Hard Knocks

Opportunity follows struggle. It follows effort. It follows hard work. All will be needed to keep the construction sector marching forward in 2010, with expanding opportunities for next year. Some bright news over the last month has increased optimism — stimulus money rolling into contractor’s hands, expansion of jobs in certain regions and increases in residential construction — but all that seeped away last month as grim data became the news du jour throughout July.

The first reports came from the voice of the worker: the Associated General Contractors of America (AGC). AGC noted seasonally adjusted construction industry employment slipped in June to the lowest total since July 1996 while the industry’s unemployment rate remained at 20.1 percent, more than double the average for all workers, according to analysis of new federal figures by the association.

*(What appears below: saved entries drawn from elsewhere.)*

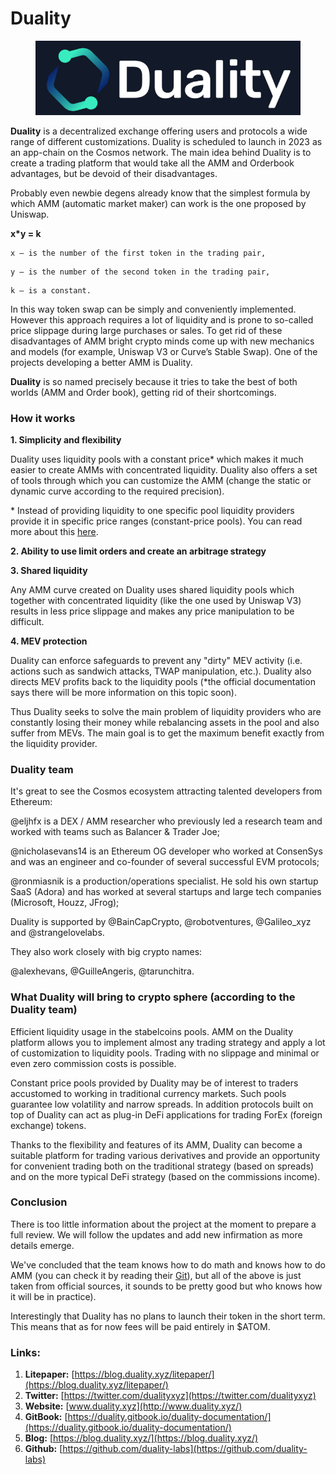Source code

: # Duality

<figure><img src="../.gitbook/assets/image (11).png" alt=""><figcaption></figcaption></figure>

**Duality** is a decentralized exchange offering users and protocols a wide range of different customizations. Duality is scheduled to launch in 2023 as an app-chain on the Cosmos network. The main idea behind Duality is to create a trading platform that would take all the AMM and Orderbook advantages, but be devoid of their disadvantages.

Probably even newbie degens already know that the simplest formula by which AMM (automatic market maker) can work is the one proposed by Uniswap.

**x\*y = k**

```
x – is the number of the first token in the trading pair, 
```

```
y – is the number of the second token in the trading pair,
```

```
k – is a constant.
```

In this way token swap can be simply and conveniently implemented. However this approach requires a lot of liquidity and is prone to so-called price slippage during large purchases or sales. To get rid of these disadvantages of AMM bright crypto minds come up with new mechanics and models (for example, Uniswap V3 or Curve’s Stable Swap). One of the projects developing a better AMM is Duality.

**Duality** is so named precisely because it tries to take the best of both worlds (AMM and Order book), getting rid of their shortcomings.

### How it works

**1. Simplicity and flexibility**

Duality uses liquidity pools with a constant price\* which makes it much easier to create AMMs with concentrated liquidity. Duality also offers a set of tools through which you can customize the AMM (change the static or dynamic curve according to the required precision).

\* Instead of providing liquidity to one specific pool liquidity providers provide it in specific price ranges (constant-price pools). You can read more about this [here](https://duality.gitbook.io/duality-documentation/concepts/liquidity-pools).

**2. Ability to use limit orders and create an arbitrage strategy**

**3. Shared liquidity**

Any AMM curve created on Duality uses shared liquidity pools which together with concentrated liquidity (like the one used by Uniswap V3) results in less price slippage and makes any price manipulation to be difficult.

**4. MEV protection**

Duality can enforce safeguards to prevent any "dirty" MEV activity (i.e. actions such as sandwich attacks, TWAP manipulation, etc.). Duality also directs MEV profits back to the liquidity pools (\*the official documentation says there will be more information on this topic soon).

Thus Duality seeks to solve the main problem of liquidity providers who are constantly losing their money while rebalancing assets in the pool and also suffer from MEVs. The main goal is to get the maximum benefit exactly from the liquidity provider.

### Duality team

It's great to see the Cosmos ecosystem attracting talented developers from Ethereum:&#x20;

@eljhfx is a DEX / AMM researcher who previously led a research team and worked with teams such as Balancer & Trader Joe;

@nicholasevans14 is an Ethereum OG developer who worked at ConsenSys and was an engineer and co-founder of several successful EVM protocols;

@ronmiasnik is a production/operations specialist. He sold his own startup SaaS (Adora) and has worked at several startups and large tech companies (Microsoft, Houzz, JFrog);

Duality is supported by @BainCapCrypto, @robotventures, @Galileo\_xyz and @strangelovelabs.

They also work closely with big crypto names:

@alexhevans, @GuilleAngeris, @tarunchitra.&#x20;

### What Duality will bring to crypto sphere (according to the Duality team)

Efficient liquidity usage in the stabelcoins pools. AMM on the Duality platform allows you to implement almost any trading strategy and apply a lot of customization to liquidity pools. Trading with no slippage and minimal or even zero commission costs is possible.

Constant price pools provided by Duality may be of interest to traders accustomed to working in traditional currency markets. Such pools guarantee low volatility and narrow spreads. In addition protocols built on top of Duality can act as plug-in DeFi applications for trading ForEx (foreign exchange) tokens.

Thanks to the flexibility and features of its AMM, Duality can become a suitable platform for trading various derivatives and provide an opportunity for convenient trading both on the traditional strategy (based on spreads) and on the more typical DeFi strategy (based on the commissions income).&#x20;

### Conclusion

There is too little information about the project at the moment to prepare a full review. We will follow the updates and add new infirmation as more details emerge. &#x20;

We've concluded that the team knows how to do math and knows how to do AMM (you can check it by reading their [Git](https://github.com/duality-labs)), but all of the above is just taken from official sources, it sounds to be pretty good but who knows how it will be in practice).&#x20;

Interestingly that Duality has no plans to launch their token in the short term. This means that as for now fees will be paid entirely in $ATOM.

### Links: <a href="#9fuu" id="9fuu"></a>

1. **Litepaper:** [https://blog.duality.xyz/litepaper/](https://blog.duality.xyz/litepaper/)
2. **Twitter:** [https://twitter.com/dualityxyz](https://twitter.com/dualityxyz)
3. **Website:** [www.duality.xyz](http://www.duality.xyz/)
4. **GitBook:** [https://duality.gitbook.io/duality-documentation/](https://duality.gitbook.io/duality-documentation/)
5. **Blog:** [https://blog.duality.xyz/](https://blog.duality.xyz/)
6. **Github:** [https://github.com/duality-labs](https://github.com/duality-labs)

“The recession may have ended a year ago for most of the economy, but for construction, job losses and business closures continue every month,” said Ken Simonson, chief economist for the construction trade association. “While the rest of the economy added nearly a million jobs in the first half of 2010, 114,000 construction workers lost theirs, joining the two million others who have become unemployed since August 2006.”

The industry added 49,000 jobs in March and April as homebuilders and highway contractors geared up, but 30,000 jobs disappeared in May and 22,000 in June as housing cooled and nonresidential building slumped further. The outlook for nonresidential building construction remains ominous, according to Simonson (and other studies below). In May, the latest month for which such data is available, architectural firms laid off workers for the 21st time in 22 months.

“If there’s less work for architects now, there will be less for building contractors to bid on and build in coming months,” Simonson remarked. “In contrast, engineering and drafting firms, which design infrastructure projects, added jobs three months in a row through May.”

Heavy and civil engineering construction — the category that covers most workers in transportation, power, water and wastewater construction — added 1,300 workers in June and has held roughly steady since last October, as federal stimulus funds have boosted construction in these categories, Simonson noted.

“The stimulus has helped,” said Stephen E. Sandherr, CEO of the association, “but any gains the industry experienced will evaporate unless Congress and the Administration promptly enact long-term spending bills for transportation, water, wastewater, rivers and harbors.”

Nonresidential Construction Will Slide in 2010  

Numerous reports also came out in July about the nonresidential construction market, which is feeling a big crunch. Private nonresidential construction spending decreased 0.6 percent in May, according to the July 1 report by the U.S. Census Bureau. On a year-over-year basis, private nonresidential construction spending is down 24.8 percent. Total nonresidential construction spending — which includes both private and public — slipped 0.1 percent from last month and 15.2 percent from May 2009, and now stands at $571.7 billion.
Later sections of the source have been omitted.